The answer must be one number: how many lines below contain the word "funny".
======== SOURCE RECORDS
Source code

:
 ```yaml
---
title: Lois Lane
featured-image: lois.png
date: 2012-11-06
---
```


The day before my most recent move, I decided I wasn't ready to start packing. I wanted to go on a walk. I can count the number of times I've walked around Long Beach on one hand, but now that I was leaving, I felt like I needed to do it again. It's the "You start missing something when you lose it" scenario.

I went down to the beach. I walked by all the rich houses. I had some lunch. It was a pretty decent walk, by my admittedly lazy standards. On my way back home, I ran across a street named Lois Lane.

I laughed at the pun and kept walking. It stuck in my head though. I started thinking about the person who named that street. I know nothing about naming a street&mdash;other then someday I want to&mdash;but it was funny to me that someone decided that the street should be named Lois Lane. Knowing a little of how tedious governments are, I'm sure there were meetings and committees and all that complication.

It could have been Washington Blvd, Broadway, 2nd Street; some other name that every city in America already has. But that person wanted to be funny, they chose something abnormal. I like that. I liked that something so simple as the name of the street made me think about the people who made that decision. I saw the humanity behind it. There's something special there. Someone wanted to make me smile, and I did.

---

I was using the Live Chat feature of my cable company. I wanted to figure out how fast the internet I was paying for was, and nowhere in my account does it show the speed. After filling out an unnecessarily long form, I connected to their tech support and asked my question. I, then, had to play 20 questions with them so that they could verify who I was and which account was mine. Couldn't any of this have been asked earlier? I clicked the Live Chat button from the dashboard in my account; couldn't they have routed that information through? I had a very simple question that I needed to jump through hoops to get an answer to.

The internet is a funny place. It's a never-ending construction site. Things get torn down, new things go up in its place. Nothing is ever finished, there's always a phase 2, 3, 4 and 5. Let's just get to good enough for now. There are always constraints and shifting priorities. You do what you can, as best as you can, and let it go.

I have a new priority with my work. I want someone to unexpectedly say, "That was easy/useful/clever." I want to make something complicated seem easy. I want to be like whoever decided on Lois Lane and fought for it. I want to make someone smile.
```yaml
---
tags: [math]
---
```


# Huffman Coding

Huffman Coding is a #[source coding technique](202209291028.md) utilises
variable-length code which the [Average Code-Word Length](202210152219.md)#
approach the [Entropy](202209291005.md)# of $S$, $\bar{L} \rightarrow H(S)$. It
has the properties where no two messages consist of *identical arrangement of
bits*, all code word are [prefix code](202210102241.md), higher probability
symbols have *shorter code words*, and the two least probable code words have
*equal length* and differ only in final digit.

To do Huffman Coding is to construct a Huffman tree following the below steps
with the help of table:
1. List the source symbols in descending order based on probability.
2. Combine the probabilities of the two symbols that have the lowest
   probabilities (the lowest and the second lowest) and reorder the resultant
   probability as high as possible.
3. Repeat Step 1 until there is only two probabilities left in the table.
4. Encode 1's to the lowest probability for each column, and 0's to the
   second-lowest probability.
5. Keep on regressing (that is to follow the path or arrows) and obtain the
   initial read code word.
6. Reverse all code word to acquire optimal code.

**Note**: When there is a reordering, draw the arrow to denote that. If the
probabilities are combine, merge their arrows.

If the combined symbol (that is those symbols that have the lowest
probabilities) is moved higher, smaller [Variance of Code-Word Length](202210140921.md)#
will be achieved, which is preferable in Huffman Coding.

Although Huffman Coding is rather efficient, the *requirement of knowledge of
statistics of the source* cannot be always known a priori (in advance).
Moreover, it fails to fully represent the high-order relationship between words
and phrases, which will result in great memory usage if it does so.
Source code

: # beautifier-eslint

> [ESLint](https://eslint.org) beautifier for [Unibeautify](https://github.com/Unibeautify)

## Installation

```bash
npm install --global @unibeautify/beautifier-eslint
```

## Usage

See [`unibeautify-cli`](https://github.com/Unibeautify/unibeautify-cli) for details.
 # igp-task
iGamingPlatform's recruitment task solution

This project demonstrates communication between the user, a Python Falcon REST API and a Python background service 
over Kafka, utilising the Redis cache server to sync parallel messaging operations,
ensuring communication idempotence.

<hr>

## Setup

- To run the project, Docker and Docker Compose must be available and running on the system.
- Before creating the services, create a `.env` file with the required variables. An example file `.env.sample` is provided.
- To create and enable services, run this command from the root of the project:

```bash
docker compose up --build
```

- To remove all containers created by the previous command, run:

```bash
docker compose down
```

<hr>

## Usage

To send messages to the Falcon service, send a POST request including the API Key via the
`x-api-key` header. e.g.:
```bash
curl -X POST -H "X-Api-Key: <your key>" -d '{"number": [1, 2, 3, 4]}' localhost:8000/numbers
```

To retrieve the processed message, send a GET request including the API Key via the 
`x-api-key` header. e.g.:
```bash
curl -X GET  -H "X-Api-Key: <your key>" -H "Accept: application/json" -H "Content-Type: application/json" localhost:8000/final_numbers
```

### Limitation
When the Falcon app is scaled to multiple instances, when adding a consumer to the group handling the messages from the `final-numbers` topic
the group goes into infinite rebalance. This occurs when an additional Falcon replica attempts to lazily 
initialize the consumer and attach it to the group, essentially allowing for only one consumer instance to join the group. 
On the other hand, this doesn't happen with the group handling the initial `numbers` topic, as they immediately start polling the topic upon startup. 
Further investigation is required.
================
REPLY TO THE EXERCISE
3